▸ Work instructions:
How many lines of the data contain the word "make"? Give only that number.
(Beginning of Supplied records)
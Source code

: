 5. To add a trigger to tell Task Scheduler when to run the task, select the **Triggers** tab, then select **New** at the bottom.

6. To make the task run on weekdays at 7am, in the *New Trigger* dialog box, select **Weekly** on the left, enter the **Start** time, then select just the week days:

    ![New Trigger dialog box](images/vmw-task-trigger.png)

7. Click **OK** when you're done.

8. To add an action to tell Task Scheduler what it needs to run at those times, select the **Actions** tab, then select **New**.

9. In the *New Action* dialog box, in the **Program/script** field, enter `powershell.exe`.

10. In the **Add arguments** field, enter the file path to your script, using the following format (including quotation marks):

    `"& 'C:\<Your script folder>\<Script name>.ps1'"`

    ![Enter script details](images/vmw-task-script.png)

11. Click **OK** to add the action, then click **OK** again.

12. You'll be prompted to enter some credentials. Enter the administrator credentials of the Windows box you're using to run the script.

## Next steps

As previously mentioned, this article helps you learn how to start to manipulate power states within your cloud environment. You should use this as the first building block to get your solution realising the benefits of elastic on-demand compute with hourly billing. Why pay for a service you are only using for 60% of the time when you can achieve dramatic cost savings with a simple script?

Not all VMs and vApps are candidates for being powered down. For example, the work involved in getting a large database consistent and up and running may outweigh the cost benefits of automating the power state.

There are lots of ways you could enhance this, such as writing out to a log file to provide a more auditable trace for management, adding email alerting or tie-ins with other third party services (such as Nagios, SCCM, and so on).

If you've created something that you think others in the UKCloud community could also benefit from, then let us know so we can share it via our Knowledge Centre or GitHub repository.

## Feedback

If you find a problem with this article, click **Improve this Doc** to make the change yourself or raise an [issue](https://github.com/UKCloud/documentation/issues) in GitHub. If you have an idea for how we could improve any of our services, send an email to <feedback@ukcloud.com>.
(End of Supplied records)
▸ Your response:
2